San Joaquin Valley nonprofits, including those in Kern, fare even worse, according to CalNonprofits:
• Valley nonprofits serve 11% of the state’s population but only receive 4% of total nonprofit revenue compared to Bay Area nonprofits, which serve 19% of the state’s population but receive 35% of the state’s nonprofit revenue.
• Bay Area and Los Angeles foundations together control 89% of all foundation grantmaking dollars, while San Joaquin Valley foundations control only 1%.
• Of all California nonprofits receiving government funding, 66% (a whole two-thirds) are in the Bay Area, Los Angeles and San Diego, while only 6% are in the San Joaquin Valley.
Enter COVID-19. These are bad times and nonprofits are struggling even more.
A number of community-based organizations have had to cancel much-needed fundraisers in March, April and May due to social-distancing requirements. Shelter-in-place directives have caused many of them to temporarily suspend or scale back fee-for-service programs that cannot be offered remotely. The leaders of all-volunteer-run nonprofits may be facing financial hardships due to lost income from day jobs that are on hold indefinitely.
From our experience of quickly mobilizing COVID-19 relief funds at Kern Community Foundation, thanks to the philanthropic generosity of local corporate and individual donors, the grant requests we have received from scores of nonprofits from all corners of Kern have amounted to much more — in the six figures — than the funds could give out.
Why give to nonprofits through our Online Giving Day Platform?
Going back to the good times, despite all the challenges California’s nonprofit sector faces, CalNonprofits says its output represents 15% of our gross state product. Charities generate close to $274 billion each year in annual revenue and bring in more than $40 billion from out-of-state sources. One out of every 14 jobs in California is at a nonprofit. Volunteers contribute the equivalent of $16.6 billion in unpaid labor to the state’s economy. And 4 out of 5 Californians deem nonprofits to operate more ethically, efficiently and frugally than for-profit businesses or government.

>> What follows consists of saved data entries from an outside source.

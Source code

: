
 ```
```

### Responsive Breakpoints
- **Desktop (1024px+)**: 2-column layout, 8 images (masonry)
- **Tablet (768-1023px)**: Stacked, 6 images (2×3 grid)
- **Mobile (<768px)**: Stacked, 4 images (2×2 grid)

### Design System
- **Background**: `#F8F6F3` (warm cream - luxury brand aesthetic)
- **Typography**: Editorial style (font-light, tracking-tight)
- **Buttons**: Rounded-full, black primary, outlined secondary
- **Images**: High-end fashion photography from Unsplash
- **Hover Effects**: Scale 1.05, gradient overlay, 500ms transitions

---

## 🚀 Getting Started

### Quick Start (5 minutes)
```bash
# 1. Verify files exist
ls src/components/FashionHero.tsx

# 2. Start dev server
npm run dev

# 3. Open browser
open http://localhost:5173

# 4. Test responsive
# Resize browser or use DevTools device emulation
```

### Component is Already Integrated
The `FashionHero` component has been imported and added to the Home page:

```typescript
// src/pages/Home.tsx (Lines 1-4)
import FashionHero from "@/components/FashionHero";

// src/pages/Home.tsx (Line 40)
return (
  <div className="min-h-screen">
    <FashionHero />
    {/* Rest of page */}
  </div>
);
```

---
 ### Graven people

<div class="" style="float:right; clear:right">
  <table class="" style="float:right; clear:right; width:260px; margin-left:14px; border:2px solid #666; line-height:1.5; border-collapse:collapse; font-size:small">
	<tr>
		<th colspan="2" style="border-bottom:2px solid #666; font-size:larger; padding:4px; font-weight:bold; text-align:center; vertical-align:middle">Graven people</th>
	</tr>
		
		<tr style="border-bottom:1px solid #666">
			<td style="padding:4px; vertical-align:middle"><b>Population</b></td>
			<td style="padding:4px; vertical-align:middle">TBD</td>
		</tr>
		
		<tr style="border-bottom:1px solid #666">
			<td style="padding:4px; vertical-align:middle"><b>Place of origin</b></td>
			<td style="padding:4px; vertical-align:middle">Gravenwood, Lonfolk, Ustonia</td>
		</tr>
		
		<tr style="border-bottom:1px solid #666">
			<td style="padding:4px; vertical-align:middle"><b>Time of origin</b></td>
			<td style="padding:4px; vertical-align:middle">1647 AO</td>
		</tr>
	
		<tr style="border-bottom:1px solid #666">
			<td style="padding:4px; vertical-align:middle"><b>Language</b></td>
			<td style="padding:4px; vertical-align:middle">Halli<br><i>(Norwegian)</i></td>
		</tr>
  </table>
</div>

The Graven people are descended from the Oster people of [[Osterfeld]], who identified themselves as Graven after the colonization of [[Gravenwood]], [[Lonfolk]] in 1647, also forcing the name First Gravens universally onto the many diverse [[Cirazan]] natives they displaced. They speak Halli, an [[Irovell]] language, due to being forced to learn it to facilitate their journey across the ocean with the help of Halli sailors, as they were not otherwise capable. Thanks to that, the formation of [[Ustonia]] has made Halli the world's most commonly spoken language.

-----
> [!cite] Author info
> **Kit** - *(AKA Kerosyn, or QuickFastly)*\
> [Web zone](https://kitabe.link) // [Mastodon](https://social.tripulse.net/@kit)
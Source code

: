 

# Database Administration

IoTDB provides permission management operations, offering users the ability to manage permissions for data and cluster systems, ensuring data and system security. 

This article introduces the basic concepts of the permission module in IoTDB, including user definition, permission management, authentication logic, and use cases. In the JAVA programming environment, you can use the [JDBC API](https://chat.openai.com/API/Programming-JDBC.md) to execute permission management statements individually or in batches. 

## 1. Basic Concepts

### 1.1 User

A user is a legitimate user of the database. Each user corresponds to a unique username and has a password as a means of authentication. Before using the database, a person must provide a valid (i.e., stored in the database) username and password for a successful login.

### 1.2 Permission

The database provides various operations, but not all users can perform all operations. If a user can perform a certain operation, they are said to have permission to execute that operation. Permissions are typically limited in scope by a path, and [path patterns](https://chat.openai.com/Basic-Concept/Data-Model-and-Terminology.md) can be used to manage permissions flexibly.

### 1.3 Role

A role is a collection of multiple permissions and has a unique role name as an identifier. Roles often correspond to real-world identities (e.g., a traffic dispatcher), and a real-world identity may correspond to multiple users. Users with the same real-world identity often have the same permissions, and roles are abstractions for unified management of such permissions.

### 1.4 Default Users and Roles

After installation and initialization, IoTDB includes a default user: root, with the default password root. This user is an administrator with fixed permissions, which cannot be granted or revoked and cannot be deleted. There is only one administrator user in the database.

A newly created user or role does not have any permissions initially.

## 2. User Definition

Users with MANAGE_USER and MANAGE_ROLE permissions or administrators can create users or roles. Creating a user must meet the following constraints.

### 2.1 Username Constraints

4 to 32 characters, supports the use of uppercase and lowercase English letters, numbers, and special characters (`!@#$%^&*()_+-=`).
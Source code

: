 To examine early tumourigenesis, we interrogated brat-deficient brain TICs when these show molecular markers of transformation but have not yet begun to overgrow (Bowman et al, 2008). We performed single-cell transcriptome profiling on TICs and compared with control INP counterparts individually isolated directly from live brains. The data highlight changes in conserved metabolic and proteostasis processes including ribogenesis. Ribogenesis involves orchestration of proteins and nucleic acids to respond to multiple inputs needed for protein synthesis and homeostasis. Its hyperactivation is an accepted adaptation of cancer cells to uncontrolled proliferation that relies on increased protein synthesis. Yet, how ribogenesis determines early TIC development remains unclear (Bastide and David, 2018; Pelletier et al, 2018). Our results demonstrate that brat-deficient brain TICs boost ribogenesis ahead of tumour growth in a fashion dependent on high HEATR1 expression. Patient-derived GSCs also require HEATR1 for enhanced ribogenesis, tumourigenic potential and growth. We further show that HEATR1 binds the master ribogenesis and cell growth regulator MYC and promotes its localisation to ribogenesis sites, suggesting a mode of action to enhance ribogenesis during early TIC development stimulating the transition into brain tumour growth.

From animal rescue and low-cost spay-and-neuter efforts, to affordable child- and elder-care options, to veteran services, to environmental justice, to homelessness and hunger prevention, nonprofits are woven into the fabric of the quality of life we enjoy in California.
But now we’re in some of the worst times our state, nation and world have ever had to face.
If you have been helped by a nonprofit in any capacity or know someone who has, consider making a donation to any of the more than 130 charities fundraising through Give Big Kern, Kern’s official “Online Day of Giving,” at a time when they need funding the most.
Just go to www.givebigkern.org, search for a nonprofit by name or cause and give. The website has been accepting donations since April 5, and will stay open till May 6, one day after Give Big Kern Day, which this year falls festively on Cinco de Mayo.
You can pay with a major credit card; through mobile pay options such as Apple Pay, Google Pay or Microsoft Pay; and, if making a gift of $100 or more, through your bank account using automated clearing house.
If you don’t have money to give now, use the Volunteering page on the drop-down menu of the website to make a pledge of volunteer hours to one of the participating nonprofits. They are surely going to need a lot of people power to get their operations back up and running when social-distancing restrictions have been lifted.